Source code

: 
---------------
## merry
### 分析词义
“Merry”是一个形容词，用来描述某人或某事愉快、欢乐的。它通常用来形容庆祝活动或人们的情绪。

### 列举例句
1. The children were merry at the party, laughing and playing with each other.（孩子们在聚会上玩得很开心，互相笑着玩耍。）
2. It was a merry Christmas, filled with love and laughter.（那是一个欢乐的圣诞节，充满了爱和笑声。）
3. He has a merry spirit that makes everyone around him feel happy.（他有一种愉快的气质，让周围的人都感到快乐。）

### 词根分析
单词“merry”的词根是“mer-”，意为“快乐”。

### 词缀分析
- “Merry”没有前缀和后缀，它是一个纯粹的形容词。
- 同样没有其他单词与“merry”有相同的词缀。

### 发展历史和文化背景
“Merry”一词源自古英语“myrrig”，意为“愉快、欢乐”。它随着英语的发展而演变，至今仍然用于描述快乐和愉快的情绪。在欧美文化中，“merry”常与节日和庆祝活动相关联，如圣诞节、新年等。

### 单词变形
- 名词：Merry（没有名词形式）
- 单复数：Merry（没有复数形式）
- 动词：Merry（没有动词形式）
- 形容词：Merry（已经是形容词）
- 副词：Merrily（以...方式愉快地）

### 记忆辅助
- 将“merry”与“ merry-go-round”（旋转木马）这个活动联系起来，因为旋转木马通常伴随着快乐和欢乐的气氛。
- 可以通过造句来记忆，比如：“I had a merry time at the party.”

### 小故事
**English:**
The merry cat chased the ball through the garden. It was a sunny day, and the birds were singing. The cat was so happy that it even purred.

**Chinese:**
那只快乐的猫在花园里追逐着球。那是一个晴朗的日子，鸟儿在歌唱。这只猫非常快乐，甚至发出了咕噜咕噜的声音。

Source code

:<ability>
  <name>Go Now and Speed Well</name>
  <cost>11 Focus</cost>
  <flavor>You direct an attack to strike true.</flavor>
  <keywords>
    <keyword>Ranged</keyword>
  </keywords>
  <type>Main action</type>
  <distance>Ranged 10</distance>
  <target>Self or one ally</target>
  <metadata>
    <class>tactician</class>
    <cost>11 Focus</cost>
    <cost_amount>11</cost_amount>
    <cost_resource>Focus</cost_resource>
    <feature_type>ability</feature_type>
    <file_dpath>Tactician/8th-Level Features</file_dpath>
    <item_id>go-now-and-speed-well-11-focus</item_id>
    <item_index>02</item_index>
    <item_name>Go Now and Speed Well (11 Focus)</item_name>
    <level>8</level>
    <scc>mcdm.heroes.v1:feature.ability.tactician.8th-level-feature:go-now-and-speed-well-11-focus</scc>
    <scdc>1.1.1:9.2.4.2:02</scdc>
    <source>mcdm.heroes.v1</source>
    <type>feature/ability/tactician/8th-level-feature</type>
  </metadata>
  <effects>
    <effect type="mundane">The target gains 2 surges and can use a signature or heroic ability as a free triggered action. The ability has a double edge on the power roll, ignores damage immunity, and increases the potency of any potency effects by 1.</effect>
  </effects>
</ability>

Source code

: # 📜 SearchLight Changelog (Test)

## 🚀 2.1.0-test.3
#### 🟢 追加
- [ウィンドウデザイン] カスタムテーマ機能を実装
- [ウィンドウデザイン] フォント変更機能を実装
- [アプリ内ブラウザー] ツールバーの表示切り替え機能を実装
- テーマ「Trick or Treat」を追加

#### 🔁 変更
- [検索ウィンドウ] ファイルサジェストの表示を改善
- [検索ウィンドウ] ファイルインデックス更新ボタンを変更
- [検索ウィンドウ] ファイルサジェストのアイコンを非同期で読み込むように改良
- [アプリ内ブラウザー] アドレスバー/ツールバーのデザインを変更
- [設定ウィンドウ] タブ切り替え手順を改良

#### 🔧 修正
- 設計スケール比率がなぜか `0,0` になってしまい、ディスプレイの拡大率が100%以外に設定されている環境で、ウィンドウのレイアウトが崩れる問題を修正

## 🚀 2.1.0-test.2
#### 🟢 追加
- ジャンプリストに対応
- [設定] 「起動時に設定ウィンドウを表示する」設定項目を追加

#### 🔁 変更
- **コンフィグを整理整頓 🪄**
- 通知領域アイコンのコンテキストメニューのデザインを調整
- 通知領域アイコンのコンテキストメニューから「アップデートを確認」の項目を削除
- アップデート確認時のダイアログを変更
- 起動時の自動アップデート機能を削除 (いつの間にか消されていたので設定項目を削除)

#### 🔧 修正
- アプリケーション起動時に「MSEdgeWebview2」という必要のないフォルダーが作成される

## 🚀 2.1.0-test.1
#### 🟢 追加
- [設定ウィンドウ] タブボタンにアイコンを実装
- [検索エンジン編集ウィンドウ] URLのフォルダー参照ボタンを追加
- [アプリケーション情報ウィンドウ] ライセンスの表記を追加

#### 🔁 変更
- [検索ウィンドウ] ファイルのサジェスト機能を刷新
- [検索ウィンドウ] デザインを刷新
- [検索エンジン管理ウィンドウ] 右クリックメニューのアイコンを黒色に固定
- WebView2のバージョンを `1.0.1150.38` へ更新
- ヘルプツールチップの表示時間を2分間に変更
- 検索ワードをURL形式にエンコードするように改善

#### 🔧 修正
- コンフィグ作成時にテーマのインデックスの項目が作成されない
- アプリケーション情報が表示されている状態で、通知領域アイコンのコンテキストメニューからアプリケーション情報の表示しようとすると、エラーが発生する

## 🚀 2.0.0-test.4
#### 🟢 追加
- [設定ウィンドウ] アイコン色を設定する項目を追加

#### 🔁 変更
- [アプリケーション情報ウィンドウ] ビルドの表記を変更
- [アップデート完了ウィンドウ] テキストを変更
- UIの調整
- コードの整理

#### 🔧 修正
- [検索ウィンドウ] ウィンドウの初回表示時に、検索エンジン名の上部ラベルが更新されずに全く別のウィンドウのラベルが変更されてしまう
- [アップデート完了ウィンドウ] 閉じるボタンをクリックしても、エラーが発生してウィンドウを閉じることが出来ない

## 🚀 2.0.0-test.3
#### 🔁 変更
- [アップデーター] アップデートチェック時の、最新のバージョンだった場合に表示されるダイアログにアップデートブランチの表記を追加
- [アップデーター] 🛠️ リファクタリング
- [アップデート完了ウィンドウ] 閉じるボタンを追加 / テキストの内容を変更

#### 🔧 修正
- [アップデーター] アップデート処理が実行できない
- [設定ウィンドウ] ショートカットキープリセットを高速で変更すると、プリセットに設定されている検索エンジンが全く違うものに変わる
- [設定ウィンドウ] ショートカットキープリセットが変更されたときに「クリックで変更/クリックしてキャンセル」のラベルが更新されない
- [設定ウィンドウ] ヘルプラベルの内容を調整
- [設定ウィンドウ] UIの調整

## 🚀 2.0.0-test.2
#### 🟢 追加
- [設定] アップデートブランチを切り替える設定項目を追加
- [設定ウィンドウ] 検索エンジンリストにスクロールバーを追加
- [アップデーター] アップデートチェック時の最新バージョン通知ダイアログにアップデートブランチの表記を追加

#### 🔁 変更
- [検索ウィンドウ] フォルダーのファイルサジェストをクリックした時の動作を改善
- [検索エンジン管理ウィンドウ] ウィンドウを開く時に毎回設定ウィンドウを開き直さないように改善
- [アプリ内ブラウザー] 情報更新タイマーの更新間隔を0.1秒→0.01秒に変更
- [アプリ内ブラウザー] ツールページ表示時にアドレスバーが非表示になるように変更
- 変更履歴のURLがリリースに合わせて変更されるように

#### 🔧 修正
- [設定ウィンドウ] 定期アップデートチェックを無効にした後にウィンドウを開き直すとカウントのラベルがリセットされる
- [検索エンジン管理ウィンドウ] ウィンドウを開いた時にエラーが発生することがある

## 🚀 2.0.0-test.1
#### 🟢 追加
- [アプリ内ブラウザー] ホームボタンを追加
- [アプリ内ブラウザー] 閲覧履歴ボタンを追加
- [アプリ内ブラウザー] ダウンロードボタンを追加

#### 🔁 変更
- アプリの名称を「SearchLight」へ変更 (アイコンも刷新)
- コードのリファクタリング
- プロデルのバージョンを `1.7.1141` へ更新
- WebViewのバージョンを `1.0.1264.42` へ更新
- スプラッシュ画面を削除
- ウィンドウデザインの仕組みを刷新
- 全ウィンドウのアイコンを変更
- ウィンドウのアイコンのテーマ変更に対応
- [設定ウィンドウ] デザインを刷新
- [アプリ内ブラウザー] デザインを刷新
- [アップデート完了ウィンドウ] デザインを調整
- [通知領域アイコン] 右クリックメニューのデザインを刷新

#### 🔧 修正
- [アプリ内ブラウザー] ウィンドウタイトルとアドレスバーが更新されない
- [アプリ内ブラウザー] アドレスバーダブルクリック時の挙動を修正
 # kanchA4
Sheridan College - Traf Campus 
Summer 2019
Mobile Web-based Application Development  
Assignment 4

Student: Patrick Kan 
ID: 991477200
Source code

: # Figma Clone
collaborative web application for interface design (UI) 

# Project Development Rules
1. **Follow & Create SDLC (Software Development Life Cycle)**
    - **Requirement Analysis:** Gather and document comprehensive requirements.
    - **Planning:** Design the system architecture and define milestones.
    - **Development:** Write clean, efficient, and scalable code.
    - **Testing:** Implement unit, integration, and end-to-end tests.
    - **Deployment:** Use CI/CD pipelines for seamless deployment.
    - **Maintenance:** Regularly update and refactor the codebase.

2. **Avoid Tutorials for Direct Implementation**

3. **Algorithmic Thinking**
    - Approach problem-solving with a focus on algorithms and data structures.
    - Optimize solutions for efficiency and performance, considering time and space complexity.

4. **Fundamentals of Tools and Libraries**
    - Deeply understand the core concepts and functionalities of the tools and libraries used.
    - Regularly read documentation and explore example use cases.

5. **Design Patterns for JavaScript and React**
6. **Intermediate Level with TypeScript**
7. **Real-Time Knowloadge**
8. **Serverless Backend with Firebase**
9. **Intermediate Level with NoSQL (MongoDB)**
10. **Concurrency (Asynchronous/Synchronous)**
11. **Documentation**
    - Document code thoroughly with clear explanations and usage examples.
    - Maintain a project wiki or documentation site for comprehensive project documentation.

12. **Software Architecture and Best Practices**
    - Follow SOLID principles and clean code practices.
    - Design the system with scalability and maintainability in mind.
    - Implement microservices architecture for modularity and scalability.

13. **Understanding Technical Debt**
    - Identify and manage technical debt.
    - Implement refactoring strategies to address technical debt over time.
* * * * *
What is required -
Please give an exact copy of the lines above, beginning with the line containing "- [設定ウィンドウ] UIの調整" and running through the line containing "- [アプリ内ブラウザー] 情報更新タイマーの更新間隔を0.1秒→0.01秒に変更", and of no other lines.

Expected output -
- [設定ウィンドウ] UIの調整

## 🚀 2.0.0-test.2
#### 🟢 追加
- [設定] アップデートブランチを切り替える設定項目を追加
- [設定ウィンドウ] 検索エンジンリストにスクロールバーを追加
- [アップデーター] アップデートチェック時の最新バージョン通知ダイアログにアップデートブランチの表記を追加

#### 🔁 変更
- [検索ウィンドウ] フォルダーのファイルサジェストをクリックした時の動作を改善
- [検索エンジン管理ウィンドウ] ウィンドウを開く時に毎回設定ウィンドウを開き直さないように改善
- [アプリ内ブラウザー] 情報更新タイマーの更新間隔を0.1秒→0.01秒に変更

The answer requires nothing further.